(Plain-text document sources)
------------------------------------------------------------------------

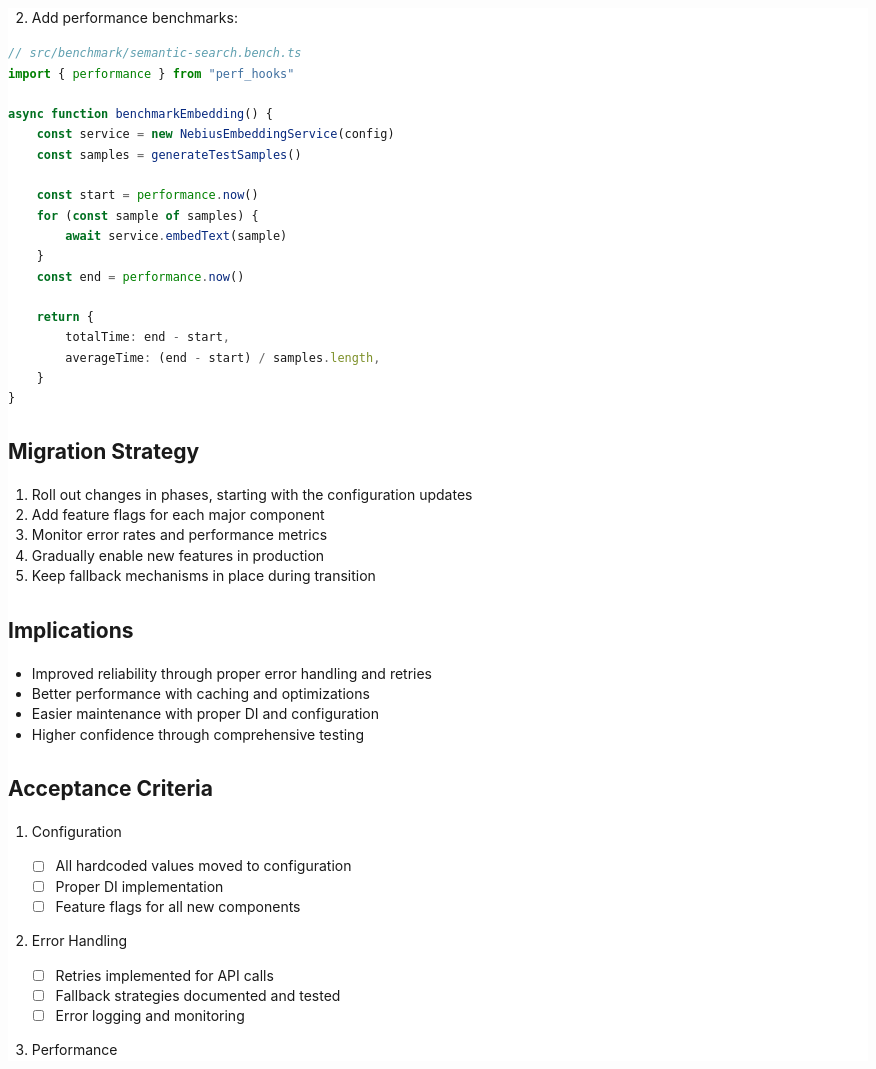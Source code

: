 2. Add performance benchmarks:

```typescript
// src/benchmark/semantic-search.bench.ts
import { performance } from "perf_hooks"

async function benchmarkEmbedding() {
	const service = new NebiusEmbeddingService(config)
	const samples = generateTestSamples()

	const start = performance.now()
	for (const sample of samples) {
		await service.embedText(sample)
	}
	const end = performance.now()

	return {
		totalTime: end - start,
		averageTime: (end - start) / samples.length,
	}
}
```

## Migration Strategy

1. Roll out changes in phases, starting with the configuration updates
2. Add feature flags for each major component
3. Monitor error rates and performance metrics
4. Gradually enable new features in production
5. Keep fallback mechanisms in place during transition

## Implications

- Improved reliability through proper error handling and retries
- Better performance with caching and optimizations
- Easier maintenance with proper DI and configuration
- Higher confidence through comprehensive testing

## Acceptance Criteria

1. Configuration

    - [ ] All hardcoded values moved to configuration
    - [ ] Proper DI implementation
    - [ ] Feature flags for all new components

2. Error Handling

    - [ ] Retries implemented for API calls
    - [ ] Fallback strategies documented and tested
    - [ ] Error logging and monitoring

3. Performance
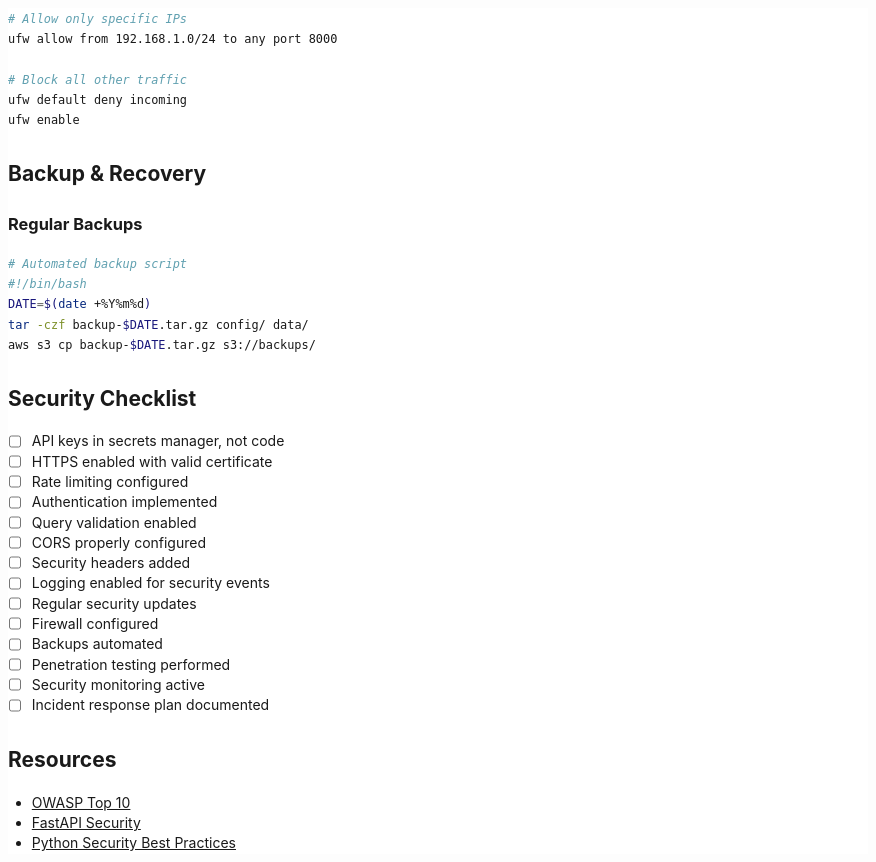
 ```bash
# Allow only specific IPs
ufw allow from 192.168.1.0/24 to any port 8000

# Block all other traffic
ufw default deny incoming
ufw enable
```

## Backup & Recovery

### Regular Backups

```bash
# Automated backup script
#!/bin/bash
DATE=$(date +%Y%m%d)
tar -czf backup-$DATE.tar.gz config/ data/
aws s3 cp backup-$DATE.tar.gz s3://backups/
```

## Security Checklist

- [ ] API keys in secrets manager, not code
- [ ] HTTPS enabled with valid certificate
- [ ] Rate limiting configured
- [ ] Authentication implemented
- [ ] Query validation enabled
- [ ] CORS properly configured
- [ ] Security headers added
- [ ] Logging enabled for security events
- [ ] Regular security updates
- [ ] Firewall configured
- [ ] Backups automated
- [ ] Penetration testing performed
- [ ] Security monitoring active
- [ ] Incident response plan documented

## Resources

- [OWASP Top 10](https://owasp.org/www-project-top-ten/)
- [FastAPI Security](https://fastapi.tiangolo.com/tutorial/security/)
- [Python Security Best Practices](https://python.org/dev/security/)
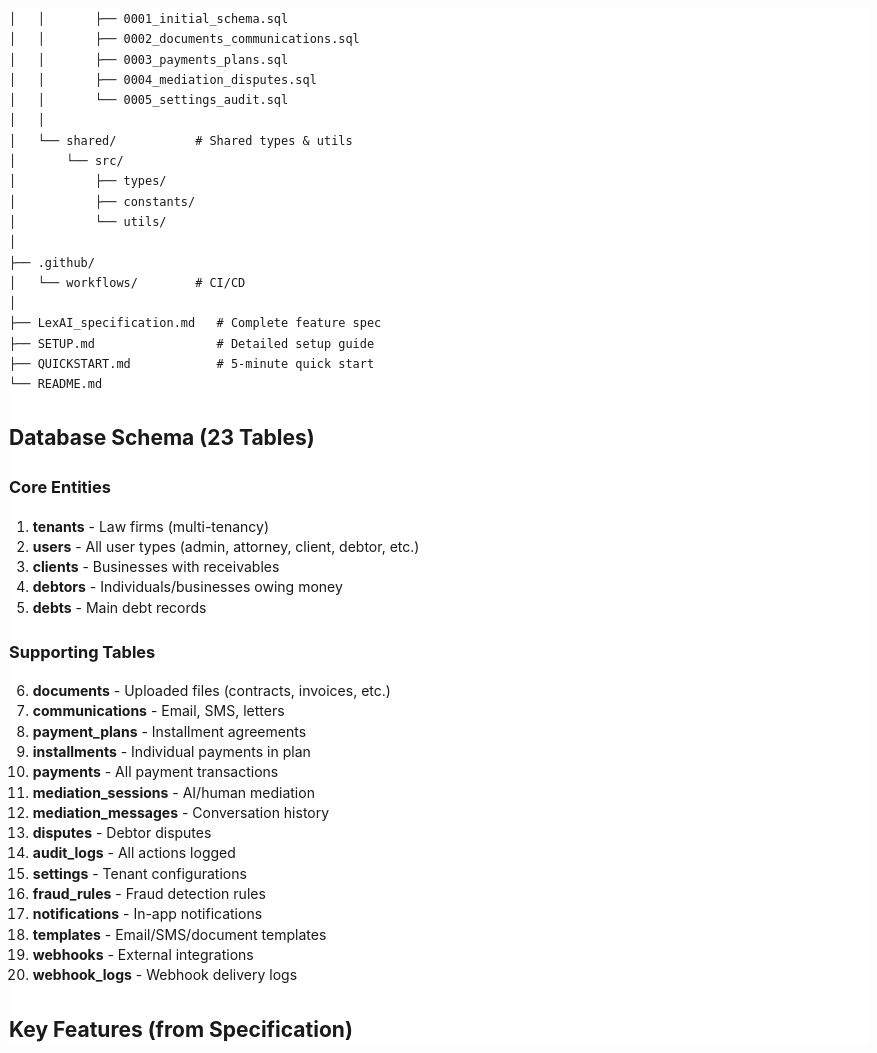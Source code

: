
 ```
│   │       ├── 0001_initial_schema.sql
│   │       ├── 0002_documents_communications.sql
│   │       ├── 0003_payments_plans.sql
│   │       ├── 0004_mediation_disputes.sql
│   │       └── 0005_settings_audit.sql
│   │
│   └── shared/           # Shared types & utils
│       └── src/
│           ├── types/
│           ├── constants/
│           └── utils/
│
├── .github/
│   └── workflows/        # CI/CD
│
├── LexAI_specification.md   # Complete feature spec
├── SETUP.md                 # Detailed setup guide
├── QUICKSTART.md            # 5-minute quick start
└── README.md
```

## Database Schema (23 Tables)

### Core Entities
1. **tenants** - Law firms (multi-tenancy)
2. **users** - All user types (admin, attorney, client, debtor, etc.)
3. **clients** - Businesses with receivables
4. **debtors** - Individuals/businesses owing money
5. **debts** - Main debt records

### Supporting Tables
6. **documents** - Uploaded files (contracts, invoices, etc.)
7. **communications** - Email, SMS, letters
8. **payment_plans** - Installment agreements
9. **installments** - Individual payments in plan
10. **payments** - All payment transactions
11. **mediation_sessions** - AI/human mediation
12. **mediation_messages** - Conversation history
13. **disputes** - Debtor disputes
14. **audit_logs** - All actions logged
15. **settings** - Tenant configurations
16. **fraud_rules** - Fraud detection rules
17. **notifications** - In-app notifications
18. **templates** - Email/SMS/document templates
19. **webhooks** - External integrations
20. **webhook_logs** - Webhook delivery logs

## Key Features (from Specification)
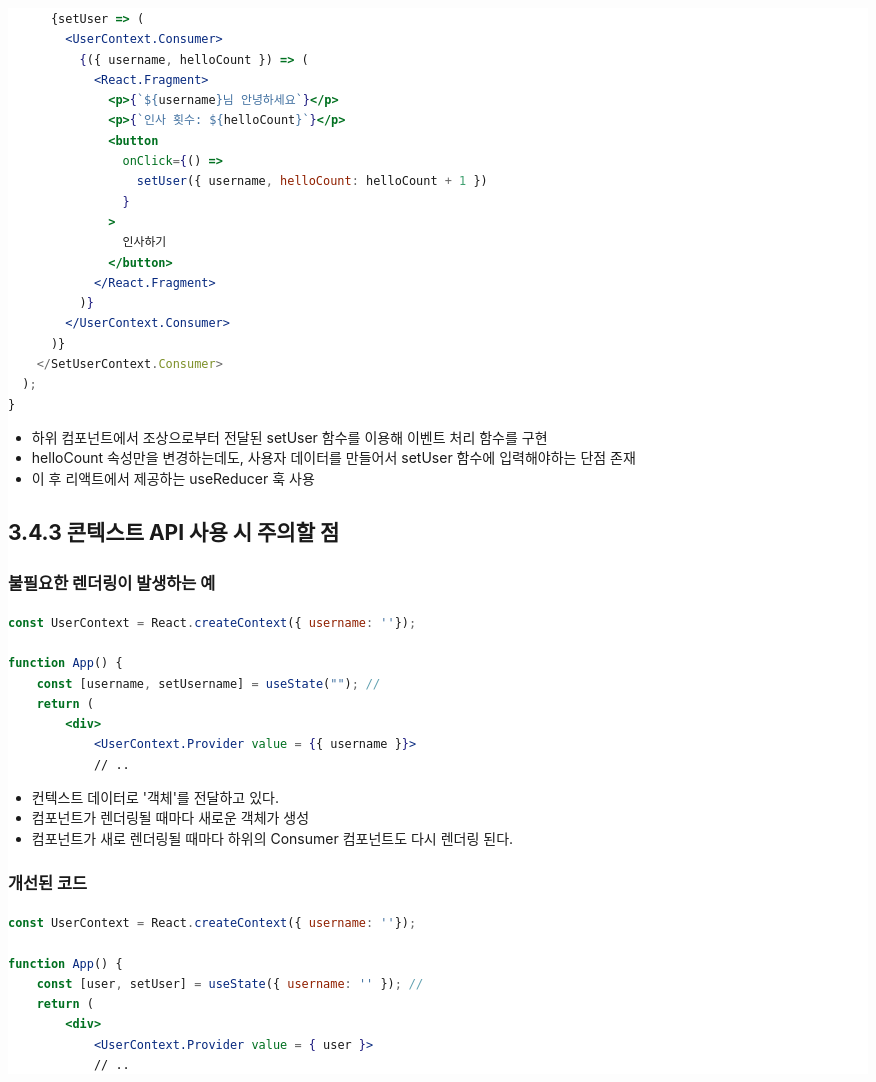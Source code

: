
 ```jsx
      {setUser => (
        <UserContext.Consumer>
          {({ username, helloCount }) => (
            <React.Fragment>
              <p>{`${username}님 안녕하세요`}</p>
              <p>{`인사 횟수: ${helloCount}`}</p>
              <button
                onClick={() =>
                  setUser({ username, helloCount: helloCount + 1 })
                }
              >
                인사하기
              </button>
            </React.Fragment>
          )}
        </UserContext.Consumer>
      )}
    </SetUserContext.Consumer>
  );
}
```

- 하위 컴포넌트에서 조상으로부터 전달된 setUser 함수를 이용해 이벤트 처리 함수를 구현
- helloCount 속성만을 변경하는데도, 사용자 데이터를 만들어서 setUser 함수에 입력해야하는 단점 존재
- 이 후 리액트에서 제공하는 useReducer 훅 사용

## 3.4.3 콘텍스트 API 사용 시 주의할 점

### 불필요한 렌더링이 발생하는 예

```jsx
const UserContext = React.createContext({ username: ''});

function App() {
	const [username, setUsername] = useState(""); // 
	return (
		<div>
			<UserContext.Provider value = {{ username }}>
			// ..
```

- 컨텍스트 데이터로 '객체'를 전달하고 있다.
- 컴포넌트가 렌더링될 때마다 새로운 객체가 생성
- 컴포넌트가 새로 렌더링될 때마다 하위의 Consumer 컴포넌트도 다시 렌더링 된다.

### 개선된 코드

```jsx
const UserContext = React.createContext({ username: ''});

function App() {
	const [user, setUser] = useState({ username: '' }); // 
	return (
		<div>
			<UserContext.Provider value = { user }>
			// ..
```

------------------------------------------------------------------------

== The problem ==
Output exactly those lines of the data above that run from the line with "- Better performance" up to and including the line with "- [ ] Firewall configured". No pictures go in.

== Completed task ==
- Better performance with caching and optimizations
- Easier maintenance with proper DI and configuration
- Higher confidence through comprehensive testing

## Acceptance Criteria

1. Configuration

    - [ ] All hardcoded values moved to configuration
    - [ ] Proper DI implementation
    - [ ] Feature flags for all new components

2. Error Handling

    - [ ] Retries implemented for API calls
    - [ ] Fallback strategies documented and tested
    - [ ] Error logging and monitoring

3. Performance
 ```bash
# Allow only specific IPs
ufw allow from 192.168.1.0/24 to any port 8000

# Block all other traffic
ufw default deny incoming
ufw enable
```

## Backup & Recovery

### Regular Backups

```bash
# Automated backup script
#!/bin/bash
DATE=$(date +%Y%m%d)
tar -czf backup-$DATE.tar.gz config/ data/
aws s3 cp backup-$DATE.tar.gz s3://backups/
```

## Security Checklist

- [ ] API keys in secrets manager, not code
- [ ] HTTPS enabled with valid certificate
- [ ] Rate limiting configured
- [ ] Authentication implemented
- [ ] Query validation enabled
- [ ] CORS properly configured
- [ ] Security headers added
- [ ] Logging enabled for security events
- [ ] Regular security updates
- [ ] Firewall configured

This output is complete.